Легко догадаться, что выбор Южной Сибири в качестве приоритетного направления разведочных работ объясняется не только научными воззрениями того времени. Региональное лобби также заинтересовано в привлечении инвестиций, которые могут последовать за разведками. В этом смысле сильная позиция у Новосибирска: город, возникший на Транссибирской магистрали, после войны стал неофициальной столицей Сибири и начал развиваться ускоренными темпами. Туда перенесли крупные гражданские и военные заводы, там была стратегически важная транспортная ось, а через 10 лет в его лесистом пригороде появился научно-исследовательский центр нового типа Академгородок. Крупному научно-промышленному центру требовалось много энергии. Угольщики тоже были заинтересованы в том, чтобы геологоразведочные работы велись поближе к ним. Наконец, лучший аргумент в пользу Южной Сибири состоял в удаленности и плохой транспортной доступности северных регионов. Конечно, отчет об экспедиции Васильева и его призывы продолжать поиски на Севере не были забыты. Но обнаруженные им признаки нефтеносности руководство предпочитает считать счастливой случайностью.20
Нет никакой возможности оценить предполагаемые запасы. к тому же, даже если в затерянных и труднопроходимых районах Северной Сибири и будут обнаружены новые нефтеносные пласты, каким образом организовать их будущую эксплуатацию? Как вести разведочные работы в десятках, а то и в сотнях километров от водных путей, в местах, где нет ни дорог, ни взлетно-посадочных полос? Где взять энергию для бурения и перекачки? Да и кто согласится жить и работать в этих условиях: летом тонуть в болотах, а зимой переносить морозы в –300? Наконец, как организовать поставку предполагаемого богатства сибирских недр потребителям Европейской России? Неужели кто-то действительно думает, что такие жертвы оправданы?Итак, официальная линия состоит в том, чтобы сконцентрировать поисковые работы в Южной Сибири. Как можно узнать из документов того времени, нормативные инструкции категорически исключали выход за пределы освоенных и обжитых районов, из зоны цивилизации. Представляется нерациональным покидать освоенные территории только ради того, чтобы искать черное золото на Севере. Того же мнения придерживается партия. Такая расстановка приоритетов кажется вполне разумной: в условиях нехватки средств и потребности в скорейшем достижении результата разведка на Севере не дает никаких гарантий и связана с несоизмеримыми рисками.

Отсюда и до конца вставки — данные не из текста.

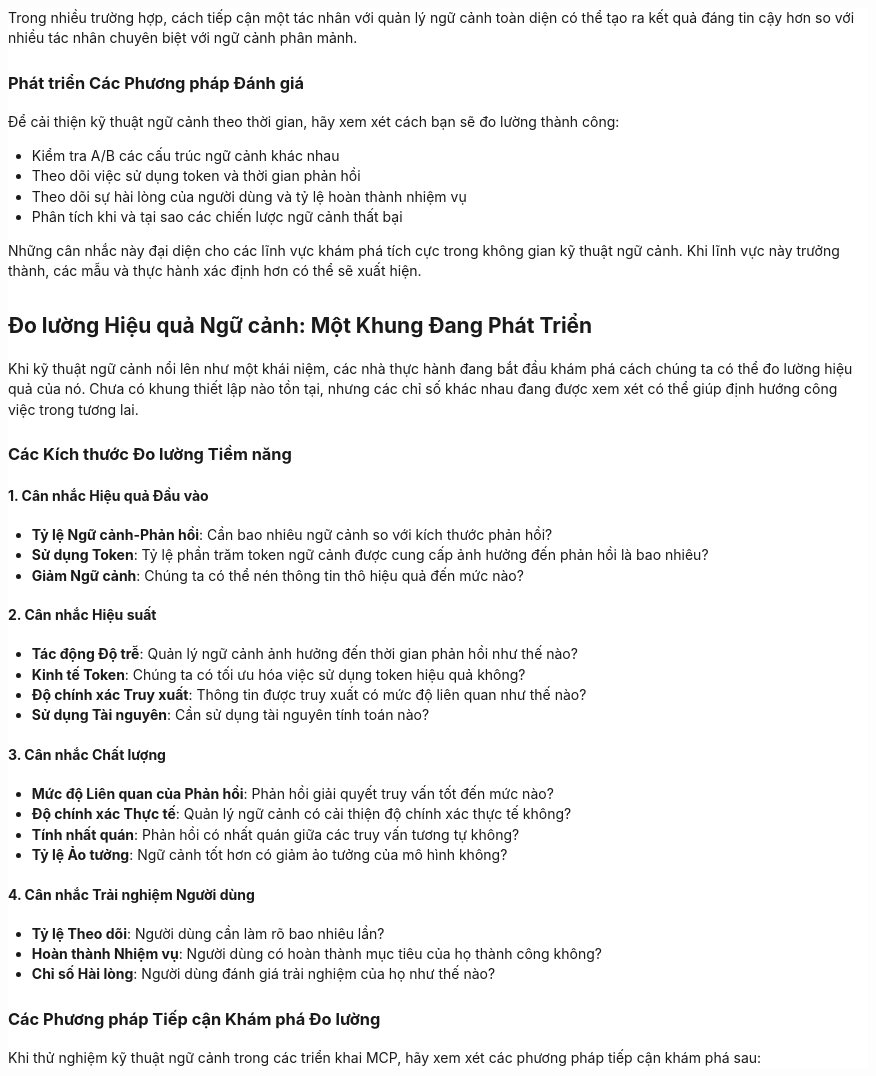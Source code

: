 Trong nhiều trường hợp, cách tiếp cận một tác nhân với quản lý ngữ cảnh toàn diện có thể tạo ra kết quả đáng tin cậy hơn so với nhiều tác nhân chuyên biệt với ngữ cảnh phân mảnh.

### Phát triển Các Phương pháp Đánh giá

Để cải thiện kỹ thuật ngữ cảnh theo thời gian, hãy xem xét cách bạn sẽ đo lường thành công:
- Kiểm tra A/B các cấu trúc ngữ cảnh khác nhau
- Theo dõi việc sử dụng token và thời gian phản hồi
- Theo dõi sự hài lòng của người dùng và tỷ lệ hoàn thành nhiệm vụ
- Phân tích khi và tại sao các chiến lược ngữ cảnh thất bại

Những cân nhắc này đại diện cho các lĩnh vực khám phá tích cực trong không gian kỹ thuật ngữ cảnh. Khi lĩnh vực này trưởng thành, các mẫu và thực hành xác định hơn có thể sẽ xuất hiện.

## Đo lường Hiệu quả Ngữ cảnh: Một Khung Đang Phát Triển

Khi kỹ thuật ngữ cảnh nổi lên như một khái niệm, các nhà thực hành đang bắt đầu khám phá cách chúng ta có thể đo lường hiệu quả của nó. Chưa có khung thiết lập nào tồn tại, nhưng các chỉ số khác nhau đang được xem xét có thể giúp định hướng công việc trong tương lai.

### Các Kích thước Đo lường Tiềm năng

#### 1. Cân nhắc Hiệu quả Đầu vào

- **Tỷ lệ Ngữ cảnh-Phản hồi**: Cần bao nhiêu ngữ cảnh so với kích thước phản hồi?
- **Sử dụng Token**: Tỷ lệ phần trăm token ngữ cảnh được cung cấp ảnh hưởng đến phản hồi là bao nhiêu?
- **Giảm Ngữ cảnh**: Chúng ta có thể nén thông tin thô hiệu quả đến mức nào?

#### 2. Cân nhắc Hiệu suất

- **Tác động Độ trễ**: Quản lý ngữ cảnh ảnh hưởng đến thời gian phản hồi như thế nào?
- **Kinh tế Token**: Chúng ta có tối ưu hóa việc sử dụng token hiệu quả không?
- **Độ chính xác Truy xuất**: Thông tin được truy xuất có mức độ liên quan như thế nào?
- **Sử dụng Tài nguyên**: Cần sử dụng tài nguyên tính toán nào?

#### 3. Cân nhắc Chất lượng

- **Mức độ Liên quan của Phản hồi**: Phản hồi giải quyết truy vấn tốt đến mức nào?
- **Độ chính xác Thực tế**: Quản lý ngữ cảnh có cải thiện độ chính xác thực tế không?
- **Tính nhất quán**: Phản hồi có nhất quán giữa các truy vấn tương tự không?
- **Tỷ lệ Ảo tưởng**: Ngữ cảnh tốt hơn có giảm ảo tưởng của mô hình không?

#### 4. Cân nhắc Trải nghiệm Người dùng

- **Tỷ lệ Theo dõi**: Người dùng cần làm rõ bao nhiêu lần?
- **Hoàn thành Nhiệm vụ**: Người dùng có hoàn thành mục tiêu của họ thành công không?
- **Chỉ số Hài lòng**: Người dùng đánh giá trải nghiệm của họ như thế nào?

### Các Phương pháp Tiếp cận Khám phá Đo lường

Khi thử nghiệm kỹ thuật ngữ cảnh trong các triển khai MCP, hãy xem xét các phương pháp tiếp cận khám phá sau:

Однако среди геологов есть по крайней мере один человек, который думает иначе. А главное, не боится об этом сказать. Это скромный научный сотрудник Всесоюзного геологического института в Ленинграде Николай Ростовцев. Изучив карты, сводки и отчеты своих коллег, он отстаивает противоположную точку зрения: он пришел к выводу, что наиболее перспективные месторождения ждут нефтяников на Севере, а отнюдь не в южном Кузбассе. В 1949 году Ростовцев имел дерзость выступить со своей диссидентской точкой зрения на научном конгрессе в Новосибирске. Его коллеги пришли в бешенство, когда он позволил себе открыто опровергать выводы генерального плана изучения и освоения Западно-Сибирской плиты на 1950–1955 годы, подготовленного руководством отрасли. Старые методы еще не ушли в прошлое: геолога вызвали для дачи объяснений в «Большой дом» – управление НКВД в Ленинграде. Двое суток подряд продолжался жесткий допрос, на котором Ростовцев рассказывал о географии, геологии, научных умозаключениях и гипотезах о нахождении месторождений углеводородов следователям, привыкшим к скорым выводам о саботаже, шпионаже и антисоветском заговоре. Но Ростовцев держался твердо. Развязка этой беседы труднообъяснима: то ли он оказался талантливым лектором, то ли его собеседники были настроены мягче обычного, а может быть, им позвонили сверху? И… Николай Ростовцев ушел из этого мрачного здания свободным человеком[171]
. Что еще удивительнее, вскоре Министерство геологии СССР включило его предложения в опубликованный план на 1950-е годы. На этот раз повезло: наконец было запланировано экспериментальное бурение на севере Сибири.